May 2010 will see the launch of a five-year project on the relationship between Art Nouveau & Ecology, organised by the Réseau Art Nouveau Network. The 22 institutions in Europe and farther afield that form the Network share a common interest in the world's Art Nouveau legacy. The new topic will be approached through a travelling, hands-on exhibition titled "Art Nouveau & Nature" in addition to an international colloquium to celebrate the Network's tenth anniversary in Brussels on 4-5 December 2010. The project will examine how Art Nouveau is perceived and will embrace a variety of materials and activities for a wide-ranging audience that includes the general public, professionals in the field, the university community, and children. Planned are two "historical labs" - or symposia - each year, as well as publications, educational materials, a website, online activities and newsletters. The network will also reach out to persons who are visually impaired and is currently studying the viability of a special exhibition for them.

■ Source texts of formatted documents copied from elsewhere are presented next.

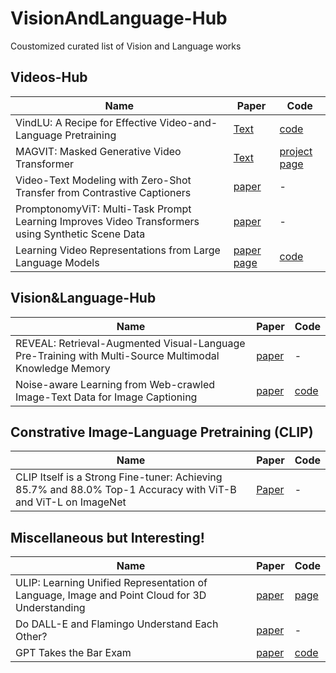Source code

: # VisionAndLanguage-Hub
Coustomized curated list of Vision and Language works

## Videos-Hub

| Name      | Paper |   Code  |
| ----------- | ----------- | ----------- |
| VindLU: A Recipe for Effective Video-and-Language Pretraining  | [Text](arxiv.org/abs/2212.05051)  | [code](github.com/klauscc/VindLU)  |
| MAGVIT: Masked Generative Video Transformer   | [Text](https://arxiv.org/abs/2212.05199 ) | [project page](magvit.cs.cmu.edu) |
|Video-Text Modeling with Zero-Shot Transfer from Contrastive Captioners  |[paper](https://arxiv.org/abs/2212.04979)| -  |
|PromptonomyViT: Multi-Task Prompt Learning Improves Video Transformers using Synthetic Scene Data | [paper](arxiv.org/abs/2212.04821)| - |
|Learning Video Representations from Large Language Models|[paper](https://arxiv.org/abs/2212.04501) [page](https://t.co/dh2DD1NDaU)|[code](https://github.com/facebookresearch/LaViLa)|


## Vision&Language-Hub

| Name      | Paper |   Code  |
| ----------- | ----------- | ----------- |
|REVEAL: Retrieval-Augmented Visual-Language Pre-Training with Multi-Source Multimodal Knowledge Memory |[paper](arxiv.org/abs/2212.05221)|-|
|Noise-aware Learning from Web-crawled Image-Text Data for Image Captioning | [paper](https://arxiv.org/abs/2212.13563)|[code](https://github.com/kakaobrain/noc) |

## Constrative Image-Language Pretraining (CLIP)

|Name | Paper | Code |
| ----------- | ----------- | ----------- |
|CLIP Itself is a Strong Fine-tuner: Achieving 85.7% and 88.0% Top-1 Accuracy with ViT-B and ViT-L on ImageNet| [Paper](arxiv.org/abs/2212.06138)| - |


## Miscellaneous but Interesting!
|Name | Paper | Code |
| ----------- | ----------- | ----------- |
|ULIP: Learning Unified Representation of Language, Image and Point Cloud for 3D Understanding |[paper](arxiv.org/abs/2212.05171)|[page](tycho-xue.github.io/ULIP/)|
|Do DALL-E and Flamingo Understand Each Other? | [paper](https://arxiv.org/abs/2212.12249)| - |
|GPT Takes the Bar Exam | [paper](https://arxiv.org/abs/2212.14402)| [code](https://github.com/mjbommar/gpt-takes-the-bar-exam) | 

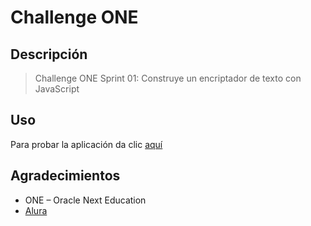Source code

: # Challenge ONE

## Descripción

> Challenge ONE Sprint 01: Construye un encriptador de texto con JavaScript

## Uso

Para probar la aplicación da clic [aquí](https://joshvargasm3.github.io/website/)


## Agradecimientos

- ONE – Oracle Next Education
- [Alura](https://www.aluracursos.com/)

The following municipal or regional members are taking part: Ålesund, Norway; Aveiro, Portugal; Bad Nauheim, Germany; Barcelona and Terrassa, Spain; Brussels, Belgium; Darmstadt, Germany; Helsinki, Finland; Ljubljana, Slovenia; Nancy, France; Lombardy, Italy; and Riga, Latvia. There are also three associates: Glasgow, United Kingdom; La Chaux-de-Fonds, Switzerland; and Havana, Cuba.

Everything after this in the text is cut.